Please report how many lines in these records contain the string "fails", and give nothing besides the number.

* * *

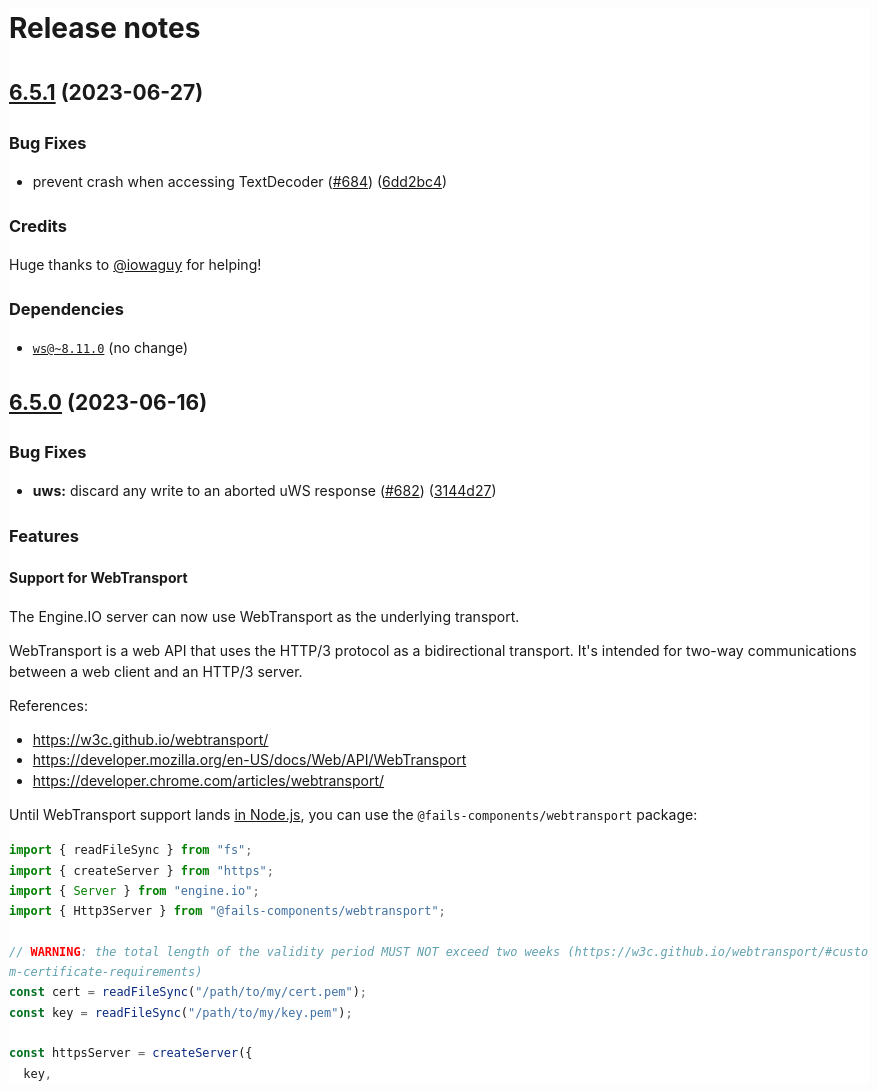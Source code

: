 

# Release notes

## [6.5.1](https://github.com/socketio/engine.io/compare/6.5.0...6.5.1) (2023-06-27)


### Bug Fixes

* prevent crash when accessing TextDecoder ([#684](https://github.com/socketio/engine.io/issues/684)) ([6dd2bc4](https://github.com/socketio/engine.io/commit/6dd2bc4f68edd7575c3844ae8ceadde649be95b2))


### Credits

Huge thanks to [@iowaguy](https://github.com/iowaguy) for helping!


### Dependencies

- [`ws@~8.11.0`](https://github.com/websockets/ws/releases/tag/8.11.0) (no change)



## [6.5.0](https://github.com/socketio/engine.io/compare/6.4.2...6.5.0) (2023-06-16)


### Bug Fixes

* **uws:** discard any write to an aborted uWS response ([#682](https://github.com/socketio/engine.io/issues/682)) ([3144d27](https://github.com/socketio/engine.io/commit/3144d274584ae3b96cca4e609c66c56d534f1715))


### Features

#### Support for WebTransport

The Engine.IO server can now use WebTransport as the underlying transport.

WebTransport is a web API that uses the HTTP/3 protocol as a bidirectional transport. It's intended for two-way communications between a web client and an HTTP/3 server.

References:

- https://w3c.github.io/webtransport/
- https://developer.mozilla.org/en-US/docs/Web/API/WebTransport
- https://developer.chrome.com/articles/webtransport/

Until WebTransport support lands [in Node.js](https://github.com/nodejs/node/issues/38478), you can use the `@fails-components/webtransport` package:

```js
import { readFileSync } from "fs";
import { createServer } from "https";
import { Server } from "engine.io";
import { Http3Server } from "@fails-components/webtransport";

// WARNING: the total length of the validity period MUST NOT exceed two weeks (https://w3c.github.io/webtransport/#custom-certificate-requirements)
const cert = readFileSync("/path/to/my/cert.pem");
const key = readFileSync("/path/to/my/key.pem");

const httpsServer = createServer({
  key,
```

* * *

**REPLY:**
2